Der Autor, 1968 in Frankfurt-Höchst geboren, beschäftigt sich bereits seit seinem Studium der Germanistik, Philosophie und Politologie mit Aphorismen. Nachhaltigen Eindruck machte in diesem Zusammenhang der Literaturwissenschaftler Ralph-Rainer Wuthenow auf ihn. Von Egert erschienen bereits fehlfarbenfroh ̶ Aphorismen, Schardt Verlag, und Vom Werden und Wesen des Aphorismus, Igel Verlag Wissenschaft.
In der ersten Abhandlung aus Der Fall Aphorismus gibt der Verfasser einen Überblick über die Entwicklung dieser literarischen Gattung. Dabei schlägt er den Bogen von der griechisch-römischen Antike bis hin zum neuzeitlichen Aphorismus. Im Mittelpunkt der Ausführungen stehen die Aphoristiker Georg Christoph Lichtenberg und Friedrich Nietzsche.
Bei der behutsamen Bestimmung des Gattungsbegriffs betont Egert den radikal offenen Charakter des Aphorismus, der sich vehement gegen einengende Festlegungen und systematische Lehrgebäude sperrt. „Der Aphorismus“, so der Autor, „will letztendlich den alten Antagonismus zwischen Kunst, Wissenschaft und Philosophie überwinden“.

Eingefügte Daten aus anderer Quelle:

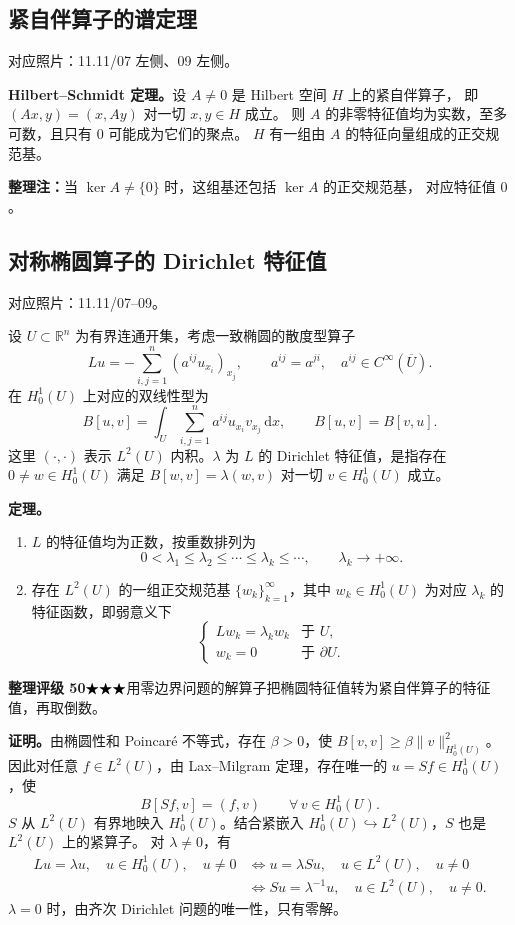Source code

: \documentclass[UTF8,a4paper,11pt,fontset=fandol]{ctexart}
\newcommand{\R}{\mathbb R}
\newcommand{\dd}{\,\mathrm d}
\newcommand{\Ub}{\overline U}
\newcommand{\ednote}[1]{\par{\small\color{notegray}\textbf{整理注：}#1}\par}
\newcommand{\source}[1]{{\small\color{notegray}对应照片：#1。}\par}
\newcommand{\proofstars}[1]{\ensuremath{%
\ifnum#1>0\relax\bigstar\fi
\ifnum#1>1\relax\bigstar\fi
\ifnum#1>2\relax\bigstar\fi
\ifnum#1>3\relax\bigstar\fi
\ifnum#1>4\relax\bigstar\fi}}
\newcommand{\proofrating}[3]{\par{\small\color{proofblue}%
\textbf{整理评级 #1}\enspace\proofstars{#2}\quad #3\par}}
\begin{document}
\subsection{紧自伴算子的谱定理}
\source{11.11/07 左侧、09 左侧}
\textbf{Hilbert--Schmidt 定理。}设 $A\ne0$ 是 Hilbert 空间 $H$ 上的紧自伴算子，
即 $(Ax,y)=(x,Ay)$ 对一切 $x,y\in H$ 成立。
则 $A$ 的非零特征值均为实数，至多可数，且只有 $0$ 可能成为它们的聚点。
$H$ 有一组由 $A$ 的特征向量组成的正交规范基。
\ednote{当 $\ker A\ne\{0\}$ 时，这组基还包括 $\ker A$ 的正交规范基，
对应特征值 $0$。}

\newpage
\subsection{对称椭圆算子的 Dirichlet 特征值}
\source{11.11/07--09}
设 $U\subset\R^n$ 为有界连通开集，考虑一致椭圆的散度型算子
\[
Lu=-\sum_{i,j=1}^n(a^{ij}u_{x_i})_{x_j},
\qquad a^{ij}=a^{ji},\quad a^{ij}\in C^\infty(\Ub).
\]
在 $H_0^1(U)$ 上对应的双线性型为
\[
B[u,v]=\int_U\sum_{i,j=1}^n a^{ij}u_{x_i}v_{x_j}\dd x,
\qquad B[u,v]=B[v,u].
\]
这里 $(\cdot,\cdot)$ 表示 $L^2(U)$ 内积。$\lambda$ 为 $L$ 的 Dirichlet
特征值，是指存在 $0\ne w\in H_0^1(U)$ 满足
$B[w,v]=\lambda(w,v)$ 对一切 $v\in H_0^1(U)$ 成立。

\textbf{定理。}
\begin{enumerate}
\item $L$ 的特征值均为正数，按重数排列为
\[
0<\lambda_1\leq\lambda_2\leq\cdots\leq\lambda_k\leq\cdots,
\qquad \lambda_k\longrightarrow+\infty.
\]
\item 存在 $L^2(U)$ 的一组正交规范基 $\{w_k\}_{k=1}^\infty$，其中
$w_k\in H_0^1(U)$ 为对应 $\lambda_k$ 的特征函数，即弱意义下
\[
\begin{cases}
Lw_k=\lambda_k w_k & \text{于 }U,\\
w_k=0 & \text{于 }\partial U.
\end{cases}
\]
\end{enumerate}

\proofrating{50}{3}{用零边界问题的解算子把椭圆特征值转为紧自伴算子的特征值，再取倒数。}
\textbf{证明。}由椭圆性和 Poincaré 不等式，存在 $\beta>0$，使
$B[v,v]\geq\beta\|v\|_{H_0^1(U)}^2$。
因此对任意 $f\in L^2(U)$，由 Lax--Milgram 定理，存在唯一的
$u=Sf\in H_0^1(U)$，使
\[
B[Sf,v]=(f,v)\qquad \forall\,v\in H_0^1(U).
\]
$S$ 从 $L^2(U)$ 有界地映入 $H_0^1(U)$。结合紧嵌入
$H_0^1(U)\hookrightarrow L^2(U)$，$S$ 也是 $L^2(U)$ 上的紧算子。
对 $\lambda\ne0$，有
\[
\begin{aligned}
Lu=\lambda u,\quad u\in H_0^1(U),\quad u\ne0
&\iff u=\lambda Su,\quad u\in L^2(U),\quad u\ne0\\
&\iff Su=\lambda^{-1}u,\quad u\in L^2(U),\quad u\ne0.
\end{aligned}
\]
$\lambda=0$ 时，由齐次 Dirichlet 问题的唯一性，只有零解。
\end{document}
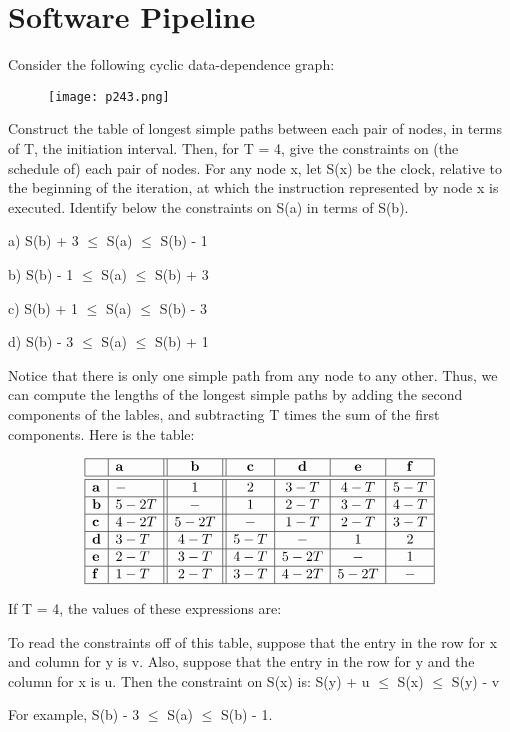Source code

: \newpage
\section{Software Pipeline}





\begin{problem}

Consider the following cyclic data-dependence graph:
\begin{figure}[H]
    \centering
     \texttt{[image: p243.png]}
         \caption{}
         \label{fig:p243}
\end{figure}

Construct the table of longest simple paths between each pair of nodes, in terms of T, the initiation interval. Then, for T = 4, give the constraints on (the schedule of) each pair of nodes. For any node x, let S(x) be the clock, relative to the beginning of the iteration, at which the instruction represented by node x is executed. Identify below the constraints on S(a) in terms of S(b).

 
 	\item a) 	S(b) + 3 $\leq$ S(a) $\leq$ S(b) - 1
 	\item b) 	S(b) - 1 $\leq$ S(a) $\leq$ S(b) + 3
 	\item c) 	S(b) + 1 $\leq$ S(a) $\leq$ S(b) - 3
 	\item d) 	S(b) - 3 $\leq$ S(a) $\leq$ S(b) + 1


{\color{red}Notice that there is only one simple path from any node to any other. Thus, we can compute the lengths of the longest simple paths by adding the second components of the lables, and subtracting T times the sum of the first components. Here is the table:}

$$
\begin{array}{|l|l||c||c|c|c|c|}
\hline & \mathbf{a} & \mathbf{b} & \mathbf{c} & \mathbf{d} & \mathbf{e} & \mathbf{f} \\
\hline \hline \mathbf{a} & - & 1 & 2 & 3-T & 4-T & 5-T \\
\hline \mathbf{b} & 5-2 T & - & 1 & 2-T & 3-T & 4-T \\
\hline \mathbf{c} & 4-2 T & 5-2 T & - & 1-T & 2-T & 3-T \\
\hline \mathbf{d} & 3-T & 4-T & 5-T & - & 1 & 2 \\
\hline \mathbf{e} & 2-T & 3-T & 4-T & 5-2 T & - & 1 \\
\hline \mathbf{f} & 1-T & 2-T & 3-T & 4-2 T & 5-2 T & - \\
\hline
\end{array}
$$

{\color{red}If T = 4, the values of these expressions are:

To read the constraints off of this table, suppose that the entry in the row for x and column for y is v. Also, suppose that the entry in the row for y and the column for x is u. Then the constraint on S(x) is:
S(y) + u $\leq$ S(x) $\leq$ S(y) - v

For example, S(b) - 3 $\leq$ S(a) $\leq$ S(b) - 1.}



\end{problem}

Im zweiten Essay nimmt der Autor Arthur Schopenhauer in den Blick und fragt, ob der Privatgelehrte als „Aphoristiker und Moralist“ zu sehen ist. Er kommt dabei zu dem Ergebnis, dass Schopenhauer, den er Nietzsche gegenüberstellt, „mehr Connaisseur der Moralisten als selbst Moralist“ war und im Grunde ein geschlossenes pessimistisches Weltbild vertrat. Zwar habe Schopenhauer dem Aphorismus durchaus nahe gestanden, etwa in seinen Regelbüchern „Die Kunst, recht zu behalten“ und „Die Kunst, glücklich zu sein“ sowie in der Bearbeitung und Übersetzung von Baltasar Gracians „Handorakel zur Weltklugheit“. Im Grunde sei ihm aber das Unabgeschlossene des aphoristischen Denkens fremd gewesen, trügen seine Werke „analytisch-apodiktischen“ Charakter.

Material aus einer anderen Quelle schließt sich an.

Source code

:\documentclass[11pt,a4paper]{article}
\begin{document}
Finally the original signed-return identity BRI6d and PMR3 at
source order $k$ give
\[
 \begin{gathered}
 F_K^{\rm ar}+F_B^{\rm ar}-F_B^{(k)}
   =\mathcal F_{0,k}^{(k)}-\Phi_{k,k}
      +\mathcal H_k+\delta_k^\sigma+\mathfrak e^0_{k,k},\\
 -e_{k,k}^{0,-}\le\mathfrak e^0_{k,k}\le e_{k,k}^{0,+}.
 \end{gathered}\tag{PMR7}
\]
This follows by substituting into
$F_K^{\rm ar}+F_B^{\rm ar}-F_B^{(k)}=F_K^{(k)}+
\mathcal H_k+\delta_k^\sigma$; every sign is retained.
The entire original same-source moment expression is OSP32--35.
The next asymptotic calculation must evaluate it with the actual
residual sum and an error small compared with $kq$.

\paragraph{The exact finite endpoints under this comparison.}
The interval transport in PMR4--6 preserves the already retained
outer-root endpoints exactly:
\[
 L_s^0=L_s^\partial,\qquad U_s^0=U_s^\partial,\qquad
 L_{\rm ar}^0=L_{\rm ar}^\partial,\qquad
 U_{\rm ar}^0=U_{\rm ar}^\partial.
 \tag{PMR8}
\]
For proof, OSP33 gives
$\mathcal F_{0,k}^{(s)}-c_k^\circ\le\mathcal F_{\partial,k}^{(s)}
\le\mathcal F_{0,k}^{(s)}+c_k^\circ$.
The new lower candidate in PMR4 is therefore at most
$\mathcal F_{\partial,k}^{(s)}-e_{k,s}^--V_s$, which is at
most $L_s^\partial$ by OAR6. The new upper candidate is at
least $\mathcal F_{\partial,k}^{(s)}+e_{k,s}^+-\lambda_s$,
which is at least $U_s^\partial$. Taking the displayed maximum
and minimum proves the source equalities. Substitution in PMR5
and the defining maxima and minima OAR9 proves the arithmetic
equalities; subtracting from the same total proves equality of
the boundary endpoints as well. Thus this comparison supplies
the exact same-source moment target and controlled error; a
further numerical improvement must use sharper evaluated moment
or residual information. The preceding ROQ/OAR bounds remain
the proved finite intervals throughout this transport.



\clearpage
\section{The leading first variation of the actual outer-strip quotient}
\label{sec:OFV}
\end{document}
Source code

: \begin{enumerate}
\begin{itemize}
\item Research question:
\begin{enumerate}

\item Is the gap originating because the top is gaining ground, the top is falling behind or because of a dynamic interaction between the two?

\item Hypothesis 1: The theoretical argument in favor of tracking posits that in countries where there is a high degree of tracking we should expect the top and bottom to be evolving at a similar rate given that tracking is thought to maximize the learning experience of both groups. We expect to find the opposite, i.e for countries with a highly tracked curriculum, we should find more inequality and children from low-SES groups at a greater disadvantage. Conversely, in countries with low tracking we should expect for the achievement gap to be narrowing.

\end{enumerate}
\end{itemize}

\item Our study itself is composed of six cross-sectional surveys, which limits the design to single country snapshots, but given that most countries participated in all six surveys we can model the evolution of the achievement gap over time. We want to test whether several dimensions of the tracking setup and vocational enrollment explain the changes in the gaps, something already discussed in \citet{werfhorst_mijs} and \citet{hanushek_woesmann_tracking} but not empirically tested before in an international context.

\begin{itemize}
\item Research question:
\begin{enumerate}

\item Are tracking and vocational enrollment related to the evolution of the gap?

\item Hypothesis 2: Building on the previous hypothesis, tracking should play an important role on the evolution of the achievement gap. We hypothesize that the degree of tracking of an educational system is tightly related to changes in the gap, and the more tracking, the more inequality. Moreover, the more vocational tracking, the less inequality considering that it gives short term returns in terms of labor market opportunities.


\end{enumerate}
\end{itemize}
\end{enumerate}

Als „Geschwister im Geiste“ betrachtet der dritte Essay Aphorismus und Pointe. Beiden gemeinsam ist nach Egert die Fähigkeit, Erwartetes und Gewohntes, Bequemes und Herkömmliches zu irritieren und damit „systemkritisch, sprachskeptisch und wahrheitsproblematisierend“, kurzum: erkenntnisschöp-
ferisch zu wirken. Auch in dieser Abhandlung setzt sich der Verfasser ̶ teils widersprechend, teils zustimmend − mit verschiedenen Auffassungen, nun erweitert um die sprachliche Figur der Pointe, auseinander. Er ist überzeugt, dass beide „Kulturtechniken“ eingefahrene Denkwege zu überwinden, Grenzen zu überschreiten vermögen. Spielerisch lassen sie Verengtes hinter sich, erweitern Horizonte und eröffnen Neues, Überraschendes. Pointiert-aphoristische Sprachformen enthüllen die Sprengkraft des Geistes und erweisen sich so als Hoffnungsträger in konsensversessener, geistarmer Zeit.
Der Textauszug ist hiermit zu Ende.